Dans Le Gaulois : « Nos soldats […] eurent bientôt acculé les communeux, au nombre de 7 à 800, entre le Panthéon, la bibliothèque Sainte-Geneviève et l’église Saint-Etienne-du-Mont. Pas un seul insurgé n’a échappé au massacre ».
Comme ceux de la place des Fêtes, trois canons servis par cinq artilleurs communards se taisent, faute de munitions, à 4 heures, aux Buttes-Chaumont. D’après l’historien communard Prosper-Olivier Lissagaray, des centaines de Parisiens y sont exécutés, leurs corps jetés dans le lac du parc sans ménagement, « des milliers de cadavres » ramassés dans les quartiers environnants, y sont rassemblés puis « arrosés de pétrole et incinérés sur place ».
Rue Ramponeau, dernière barricade : deux canons l’écrasent, Mac Mahon lance sa cavalerie, la barricade tombe. A 15 heures, toute résistance a cessé. Les survivants sont fusillés.
Tony Moilin, médecin et socialiste, est condamné à mort et exécuté, adossé au piédestal du lion qui garde à gauche l’entrée de l’avenue de l’Observatoire.
Eugène Varlin est reconnu et arrêté.
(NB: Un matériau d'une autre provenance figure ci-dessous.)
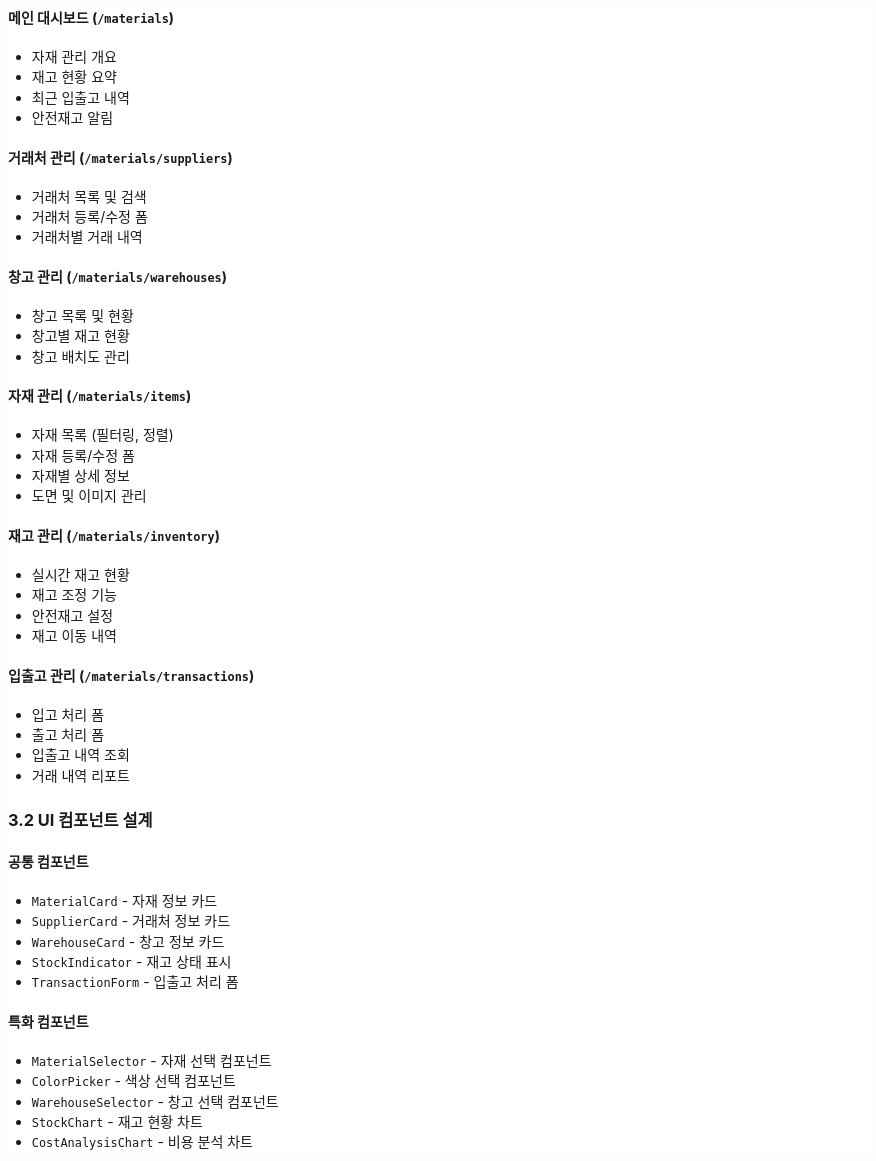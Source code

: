 #### 메인 대시보드 (`/materials`)

- 자재 관리 개요
- 재고 현황 요약
- 최근 입출고 내역
- 안전재고 알림

#### 거래처 관리 (`/materials/suppliers`)

- 거래처 목록 및 검색
- 거래처 등록/수정 폼
- 거래처별 거래 내역

#### 창고 관리 (`/materials/warehouses`)

- 창고 목록 및 현황
- 창고별 재고 현황
- 창고 배치도 관리

#### 자재 관리 (`/materials/items`)

- 자재 목록 (필터링, 정렬)
- 자재 등록/수정 폼
- 자재별 상세 정보
- 도면 및 이미지 관리

#### 재고 관리 (`/materials/inventory`)

- 실시간 재고 현황
- 재고 조정 기능
- 안전재고 설정
- 재고 이동 내역

#### 입출고 관리 (`/materials/transactions`)

- 입고 처리 폼
- 출고 처리 폼
- 입출고 내역 조회
- 거래 내역 리포트

### 3.2 UI 컴포넌트 설계

#### 공통 컴포넌트

- `MaterialCard` - 자재 정보 카드
- `SupplierCard` - 거래처 정보 카드
- `WarehouseCard` - 창고 정보 카드
- `StockIndicator` - 재고 상태 표시
- `TransactionForm` - 입출고 처리 폼

#### 특화 컴포넌트

- `MaterialSelector` - 자재 선택 컴포넌트
- `ColorPicker` - 색상 선택 컴포넌트
- `WarehouseSelector` - 창고 선택 컴포넌트
- `StockChart` - 재고 현황 차트
- `CostAnalysisChart` - 비용 분석 차트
Le lieutenant Sicre lui attache les mains, le traîne une heure durant et, après avoir été lynché par la foule des soldats, il est exécuté rue des Rosiers (au même endroit que les généraux Lecomte et Thomas fusillés le 18 mars) en criant « Vive la République ! Vive la Commune ! ». Il sera néanmoins condamné par contumace à la peine de mort.
Edmond de Goncourt raconte dans son Journal : « L’escorte fait marcher ces hommes, au pas de course, jusqu’à la caserne Lobau, où la porte se referme sur tous avec une violence, avec une précipitation étranges. […] Presque au même instant fait explosion, comme un bruit violent enfermé dans des portes et dans des murs, une fusillade, ayant quelque chose de la mécanique réglée d’une mitrailleuse. » Du 26 au 29, 2 000 à 3 000 prisonniers venant de la cour martiale siégeant au Châtelet y sont fusillés par groupes de 20 puis enterrés de nuit dans le square de la tour Saint-Jacques.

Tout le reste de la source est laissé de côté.